_WHAT NEEDS TO BE DONE_
Exact transcription with no images: write out all of the entries below.

Collected data:
+++

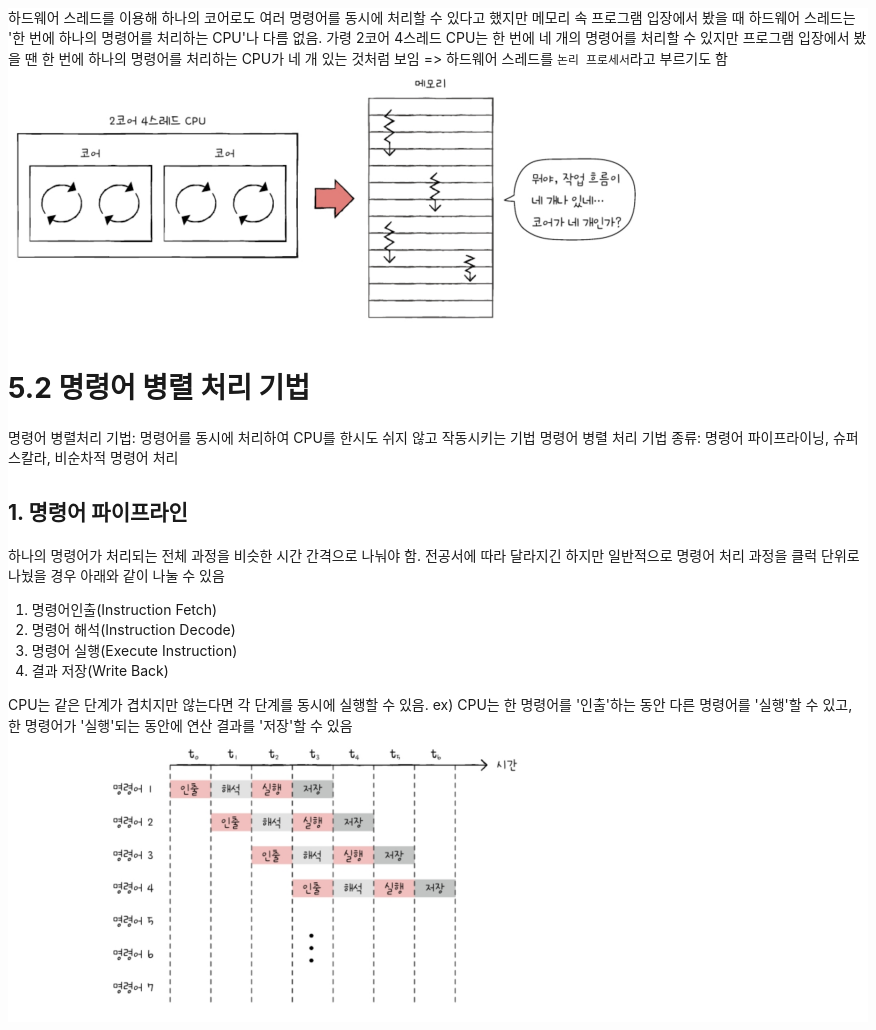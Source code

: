 하드웨어 스레드를 이용해 하나의 코어로도 여러 명령어를 동시에 처리할 수 있다고 했지만 메모리 속 프로그램 입장에서 봤을 때 하드웨어 스레드는 '한 번에 하나의 명령어를 처리하는 CPU'나 다름 없음.
가령 2코어 4스레드 CPU는 한 번에 네 개의 명령어를 처리할 수 있지만 프로그램 입장에서 봤을 땐 한 번에 하나의 명령어를 처리하는 CPU가 네 개 있는 것처럼 보임
=> 하드웨어 스레드를 `논리 프로세서`라고 부르기도 함
![논리 프로세서](image-9.png)


# 5.2 명령어 병렬 처리 기법
명령어 병렬처리 기법: 명령어를 동시에 처리하여 CPU를 한시도 쉬지 않고 작동시키는 기법
명령어 병렬 처리 기법 종류: 명령어 파이프라이닝, 슈퍼스칼라, 비순차적 명령어 처리

## 1. 명령어 파이프라인
하나의 명령어가 처리되는 전체 과정을 비슷한 시간 간격으로 나눠야 함.
전공서에 따라 달라지긴 하지만 일반적으로 명령어 처리 과정을 클럭 단위로 나눴을 경우 아래와 같이 나눌 수 있음
1. 명령어인출(Instruction Fetch)
2. 명령어 해석(Instruction Decode)
3. 명령어 실행(Execute Instruction)
4. 결과 저장(Write Back)

CPU는 같은 단계가 겹치지만 않는다면 각 단계를 동시에 실행할 수 있음. 
ex) CPU는 한 명령어를 '인출'하는 동안 다른 명령어를 '실행'할 수 있고, 한 명령어가 '실행'되는 동안에 연산 결과를 '저장'할 수 있음
![명령어 파이프라인](image-10.png)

+++

_OUTPUT BELOW_
Source code

: 하드웨어 스레드를 이용해 하나의 코어로도 여러 명령어를 동시에 처리할 수 있다고 했지만 메모리 속 프로그램 입장에서 봤을 때 하드웨어 스레드는 '한 번에 하나의 명령어를 처리하는 CPU'나 다름 없음.
가령 2코어 4스레드 CPU는 한 번에 네 개의 명령어를 처리할 수 있지만 프로그램 입장에서 봤을 땐 한 번에 하나의 명령어를 처리하는 CPU가 네 개 있는 것처럼 보임
=> 하드웨어 스레드를 `논리 프로세서`라고 부르기도 함
![논리 프로세서](image-9.png)


# 5.2 명령어 병렬 처리 기법
명령어 병렬처리 기법: 명령어를 동시에 처리하여 CPU를 한시도 쉬지 않고 작동시키는 기법
명령어 병렬 처리 기법 종류: 명령어 파이프라이닝, 슈퍼스칼라, 비순차적 명령어 처리

## 1. 명령어 파이프라인
하나의 명령어가 처리되는 전체 과정을 비슷한 시간 간격으로 나눠야 함.
전공서에 따라 달라지긴 하지만 일반적으로 명령어 처리 과정을 클럭 단위로 나눴을 경우 아래와 같이 나눌 수 있음
1. 명령어인출(Instruction Fetch)
2. 명령어 해석(Instruction Decode)
3. 명령어 실행(Execute Instruction)
4. 결과 저장(Write Back)

CPU는 같은 단계가 겹치지만 않는다면 각 단계를 동시에 실행할 수 있음. 
ex) CPU는 한 명령어를 '인출'하는 동안 다른 명령어를 '실행'할 수 있고, 한 명령어가 '실행'되는 동안에 연산 결과를 '저장'할 수 있음
![명령어 파이프라인](image-10.png)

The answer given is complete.